*** Extracted entries ***

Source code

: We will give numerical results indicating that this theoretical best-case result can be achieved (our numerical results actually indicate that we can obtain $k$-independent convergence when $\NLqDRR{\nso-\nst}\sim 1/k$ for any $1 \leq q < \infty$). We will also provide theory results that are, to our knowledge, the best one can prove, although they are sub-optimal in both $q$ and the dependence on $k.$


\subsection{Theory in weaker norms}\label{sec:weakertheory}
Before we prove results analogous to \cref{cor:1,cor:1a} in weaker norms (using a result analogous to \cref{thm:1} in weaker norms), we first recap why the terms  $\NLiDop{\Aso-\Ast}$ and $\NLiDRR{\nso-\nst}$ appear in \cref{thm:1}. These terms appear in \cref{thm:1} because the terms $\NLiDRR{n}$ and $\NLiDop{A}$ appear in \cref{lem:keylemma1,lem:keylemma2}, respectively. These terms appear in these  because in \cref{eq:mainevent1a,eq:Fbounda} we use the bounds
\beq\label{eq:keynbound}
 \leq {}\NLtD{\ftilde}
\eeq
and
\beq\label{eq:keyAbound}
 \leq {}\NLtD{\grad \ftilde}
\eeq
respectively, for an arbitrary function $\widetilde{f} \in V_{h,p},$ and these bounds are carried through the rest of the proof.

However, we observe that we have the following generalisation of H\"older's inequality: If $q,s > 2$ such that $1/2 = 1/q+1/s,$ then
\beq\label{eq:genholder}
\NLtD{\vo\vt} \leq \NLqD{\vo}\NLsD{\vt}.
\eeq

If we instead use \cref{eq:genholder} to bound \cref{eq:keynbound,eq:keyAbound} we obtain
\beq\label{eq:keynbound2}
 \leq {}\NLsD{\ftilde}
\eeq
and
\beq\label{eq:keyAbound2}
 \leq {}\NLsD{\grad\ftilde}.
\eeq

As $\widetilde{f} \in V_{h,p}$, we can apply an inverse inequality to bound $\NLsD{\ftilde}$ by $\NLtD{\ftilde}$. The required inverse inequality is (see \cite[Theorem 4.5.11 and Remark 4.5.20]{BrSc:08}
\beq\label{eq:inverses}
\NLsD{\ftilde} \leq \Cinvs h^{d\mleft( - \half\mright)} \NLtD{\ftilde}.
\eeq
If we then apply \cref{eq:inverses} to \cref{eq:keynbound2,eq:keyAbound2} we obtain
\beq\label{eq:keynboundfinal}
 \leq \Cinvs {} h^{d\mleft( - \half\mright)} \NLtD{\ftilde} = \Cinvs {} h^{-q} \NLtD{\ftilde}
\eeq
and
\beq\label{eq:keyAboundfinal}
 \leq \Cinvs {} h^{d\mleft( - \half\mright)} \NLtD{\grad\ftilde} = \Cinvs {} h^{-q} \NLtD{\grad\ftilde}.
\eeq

*** End of Extracted entries ***

- _Exercise goal_
What lines in the data above contain the word "mleft"? Copy them all.

- _Response to this exercise_
\NLsD{\ftilde} \leq \Cinvs h^{d\mleft( - \half\mright)} \NLtD{\ftilde}.
 \leq \Cinvs {} h^{d\mleft( - \half\mright)} \NLtD{\ftilde} = \Cinvs {} h^{-q} \NLtD{\ftilde}
 \leq \Cinvs {} h^{d\mleft( - \half\mright)} \NLtD{\grad\ftilde} = \Cinvs {} h^{-q} \NLtD{\grad\ftilde}.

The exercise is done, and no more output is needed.